I loved this post and it brought back many old memories for me too. Thanks for that.

By the way...I can make myself available for any women who need help with their breast exams...I believe that I am somewhat of a master!

The Absence of Alternatives said...

I'm very sorry for your loss. And I've come to know you as an angel with a brave soul. A fighting, comforting angel. With large white wings. And now with gorgeous boobies too. Even more awesome.

Coachdad said...

What a great post! Your Aunt Carol is an inspiration for us all.

lane said...

your aunt carol was a badass <3.

this post filled my heart up with all kinds of emotion.

ten years ago, my mom was diagnosed with cancer for the first time. it was breast cancer, and she ended up having a double mastectomy as well as going through chemo and radiation.

it was hell, to say the least. there are no words to describe those long months.

she was in remission for ten years following all of the treatment, and just this year she was diagnosed with bone cancer.

i'm still not sure how to process the fact that her cancer is back. and it's been months since we found out. but i can't wrap my head around it. maybe i'm trying to ignore it.

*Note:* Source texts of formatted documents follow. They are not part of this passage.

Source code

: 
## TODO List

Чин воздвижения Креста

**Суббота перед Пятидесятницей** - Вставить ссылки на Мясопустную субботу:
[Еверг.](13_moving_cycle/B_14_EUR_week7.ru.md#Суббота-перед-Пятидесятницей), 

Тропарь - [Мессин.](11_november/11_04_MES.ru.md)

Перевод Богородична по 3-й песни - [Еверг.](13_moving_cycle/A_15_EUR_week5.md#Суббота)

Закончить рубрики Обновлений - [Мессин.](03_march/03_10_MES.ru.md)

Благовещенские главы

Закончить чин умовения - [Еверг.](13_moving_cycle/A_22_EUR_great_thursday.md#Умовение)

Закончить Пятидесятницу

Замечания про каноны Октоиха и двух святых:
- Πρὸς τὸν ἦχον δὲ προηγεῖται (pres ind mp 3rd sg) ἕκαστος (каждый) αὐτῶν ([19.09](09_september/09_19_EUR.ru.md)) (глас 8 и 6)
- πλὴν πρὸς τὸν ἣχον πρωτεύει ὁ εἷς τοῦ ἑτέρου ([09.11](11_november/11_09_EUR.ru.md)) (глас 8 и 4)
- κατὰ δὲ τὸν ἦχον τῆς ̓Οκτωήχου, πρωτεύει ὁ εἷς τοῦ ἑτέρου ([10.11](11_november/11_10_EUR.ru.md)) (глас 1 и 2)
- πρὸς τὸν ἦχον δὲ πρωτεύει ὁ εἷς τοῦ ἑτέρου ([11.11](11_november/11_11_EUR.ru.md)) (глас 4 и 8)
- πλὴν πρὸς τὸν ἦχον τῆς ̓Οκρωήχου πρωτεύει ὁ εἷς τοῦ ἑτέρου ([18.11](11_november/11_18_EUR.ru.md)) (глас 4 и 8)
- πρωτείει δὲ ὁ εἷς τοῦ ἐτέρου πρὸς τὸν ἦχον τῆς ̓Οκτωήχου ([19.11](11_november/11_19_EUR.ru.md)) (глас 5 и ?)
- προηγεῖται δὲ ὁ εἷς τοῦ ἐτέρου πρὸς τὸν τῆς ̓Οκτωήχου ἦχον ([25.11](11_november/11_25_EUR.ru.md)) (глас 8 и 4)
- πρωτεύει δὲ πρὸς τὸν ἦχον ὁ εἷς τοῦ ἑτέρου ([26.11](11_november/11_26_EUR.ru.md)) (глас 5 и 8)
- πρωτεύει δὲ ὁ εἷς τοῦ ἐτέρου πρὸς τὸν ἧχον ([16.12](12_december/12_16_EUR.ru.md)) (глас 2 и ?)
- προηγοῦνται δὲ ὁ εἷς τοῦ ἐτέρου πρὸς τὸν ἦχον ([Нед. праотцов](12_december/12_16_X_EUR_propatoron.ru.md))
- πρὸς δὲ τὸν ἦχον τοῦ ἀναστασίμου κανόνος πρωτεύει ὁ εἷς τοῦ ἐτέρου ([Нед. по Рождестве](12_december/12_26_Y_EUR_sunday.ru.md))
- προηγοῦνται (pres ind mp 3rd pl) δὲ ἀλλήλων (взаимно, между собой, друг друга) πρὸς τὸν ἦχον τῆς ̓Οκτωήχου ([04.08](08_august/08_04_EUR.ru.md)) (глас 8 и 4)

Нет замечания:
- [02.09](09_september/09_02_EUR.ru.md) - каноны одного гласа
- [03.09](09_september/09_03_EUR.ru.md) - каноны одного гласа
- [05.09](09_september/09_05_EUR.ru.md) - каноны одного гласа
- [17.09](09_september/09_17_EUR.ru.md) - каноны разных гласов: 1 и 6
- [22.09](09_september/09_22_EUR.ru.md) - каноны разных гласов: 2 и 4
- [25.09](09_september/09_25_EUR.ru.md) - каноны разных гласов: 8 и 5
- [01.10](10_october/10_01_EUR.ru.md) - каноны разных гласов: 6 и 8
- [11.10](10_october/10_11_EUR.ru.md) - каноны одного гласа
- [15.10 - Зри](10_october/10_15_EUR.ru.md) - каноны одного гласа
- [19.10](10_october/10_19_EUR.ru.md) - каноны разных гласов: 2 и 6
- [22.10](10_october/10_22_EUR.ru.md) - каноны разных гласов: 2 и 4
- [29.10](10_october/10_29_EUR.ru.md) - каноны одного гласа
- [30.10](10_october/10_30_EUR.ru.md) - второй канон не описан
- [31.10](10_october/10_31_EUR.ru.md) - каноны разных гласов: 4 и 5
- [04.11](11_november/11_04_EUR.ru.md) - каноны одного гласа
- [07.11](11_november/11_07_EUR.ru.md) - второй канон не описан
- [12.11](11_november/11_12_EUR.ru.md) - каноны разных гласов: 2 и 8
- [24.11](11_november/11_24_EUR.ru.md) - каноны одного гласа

fuck, i don't know. i sound confused, huh? well, i am :). but there is beauty in confusion and we always find our way to the clarity on the other side.

oh fuck, i'm rambling. imagine that!

what i wanted to say was, you write beautifully, and you really brought your aunt carol to life in this post. i saw her in vivid color.

and i think she's probably pretty bloody proud of you.

Anonymous said...

(bullettheblue = cochondinde on twitter)

My mother-in-law is a 3-year survivor of breast cancer. I've known few other people who have had this nasty disease, but I've known people with other cancers; my favorite aunt was just diagnosed with thyroid cancer, my dad just had basal cell carcinoma (skin cancer) removed, both in the last two months. I've had my own scare with breast cancer (it turns out I'm just "diffusely lumpy" to begin with, so it would be harder to detect),but I was fortunate in that it turned out it was just breast tissue that expands and contracts with my monthly cycle.

And your description of your development parallels mine, though I just now got to the DD stage and I haven't had any chillins. I'm just genetically blessed, or cursed, however you want to look at it.

Ladies, do your self-exams. If you're within the guidelines, make sure you get your mammograms. Men, too, check your chesticles as well as your testicles--I had a male friend who found a lump in *his* breast. Women get all the attention, but men can get breast cancer, too.